Vineland Public Schools Staff Development Day

Professional development is fundamental to the continued growth of teachers and other school staff members, ensuring that students benefit from having the best trained workforce in our schools, say experts involved in teacher training world wide.

These programs, experts say, also promote professionalism and a sense of scholarship within the teaching community.

Vineland Public Schools embraces that philosophy and regularly plans diverse and robust training programs for its staff.

On Oct. 5, a day-long series of more than 80 workshops and programs was held jointly with the state Department of Education’s Cumberland County office.

The theme of the day was “Strengthening the Foundation for Student Success.”

With the Small Learning Communities initiative moving closer to reality, the workshops at the high school level focused on SLC development in the eight content areas,  teaching in blocks, common planning time and introduction to advisories.

Sessions for preschool teachers and assistants focused on using data to drive the curriculum, teacher resources to support diverse learners, and using prop boxes to enhance language literacy development in inclusion classrooms.

For grades K-5, there was a diverse and dynamic set of workshops that ranged from preparing children for learning in a formal classroom setting, to math (“number stories” and differentiation of instruction to address Higher Order Thinking Strategies), and also to KidBiz training,  language arts literacy and identifying staff development needs through grade level review of language arts literacy curriculum.
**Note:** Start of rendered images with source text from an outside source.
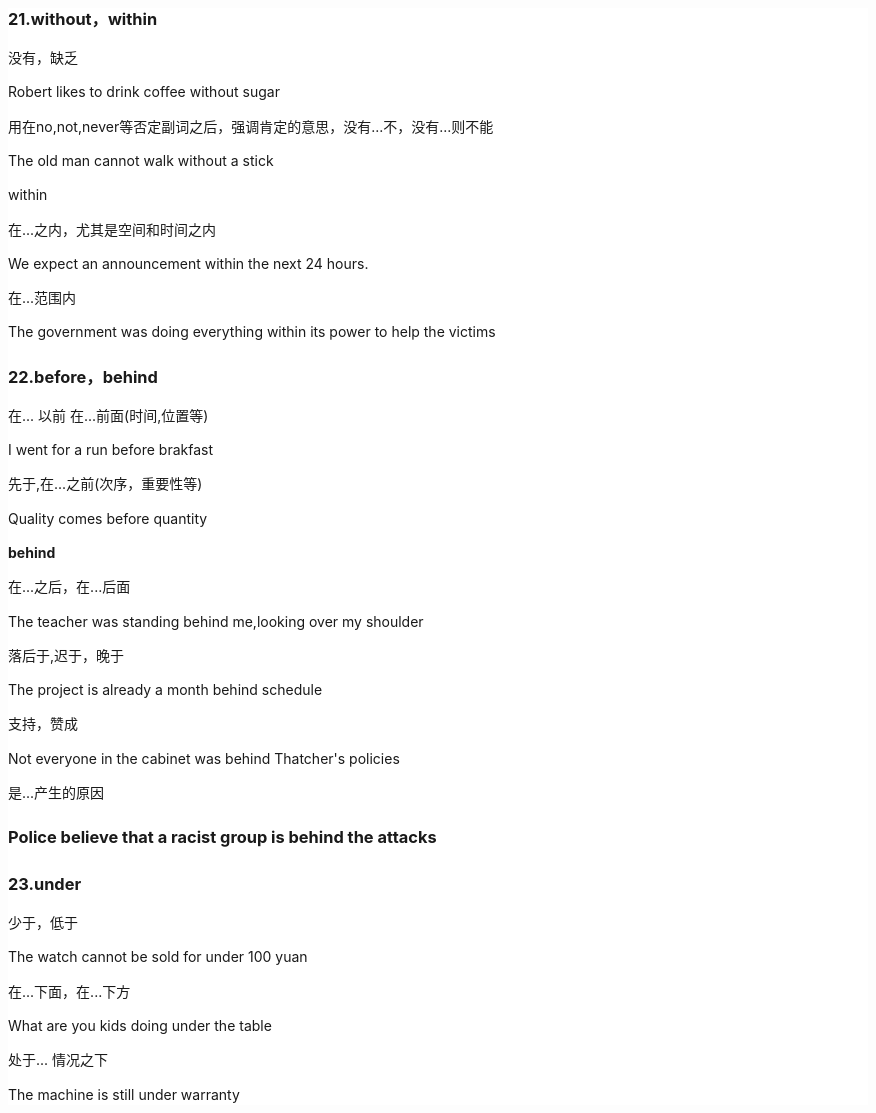 ### 21.without，within

没有，缺乏

Robert likes to drink coffee without sugar

用在no,not,never等否定副词之后，强调肯定的意思，没有...不，没有...则不能

The old man cannot walk without a stick

within

在...之内，尤其是空间和时间之内

We expect an announcement within the next 24 hours.

在...范围内

The government was doing everything within its power to help the victims

### 22.before，behind

在... 以前 在...前面(时间,位置等)

I went for a run before brakfast

先于,在...之前(次序，重要性等)

Quality comes before quantity

**behind**

在...之后，在...后面

The teacher was standing behind me,looking over my shoulder

落后于,迟于，晚于

The project is already a month behind schedule

支持，赞成

Not everyone in the cabinet was behind Thatcher's policies

是...产生的原因

### Police believe that a racist group is behind the attacks

### 23.under

少于，低于

The watch cannot be sold for under 100 yuan

在...下面，在...下方

What are you kids doing under the table

处于... 情况之下

The machine is still under warranty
There was also science “kit” training for teachers new to specific grade levels.

At the middle school level, there was intense focus on math training, plus instruction on KidBiz/TeenBiz and the LEADS program.

All staff members also attended a session on advisories that is a component of the district’s looming Small Learning Communities Initiative.

There were also a wide variety of Cumberland County in-service programs, including “stomping out obesity” for K-8 health and physical education teachers; managing students with seizures, and the incident command system, for K-12 nurses; the Destiny Automation System for K-8 librarians and assistants and a session on dealing with the problem of harassment, intimidation and bullying for K-5 Quest (life skills) teachers.

A workshop for K-8 art teachers was held at the Philadelphia Art Museum.

All playground and cafeteria aides attended sessions on child abuse, bullying and violence prevention; clerical staff learned about proper postal regulations from a representative of the Vineland Post Office; special education staff participated in a full-day workshop on strategies for working with students with developmental disabilities; child study teams and occupational/physical therapists joined speech department staff in learning the “ABC’s of Autism” and “Beyond Differentiated Instruction”; child study teams from the SUCCESS program received insight into the workings of the juvenile justice system and interpreters attended grade-level content workshops to hone their skills.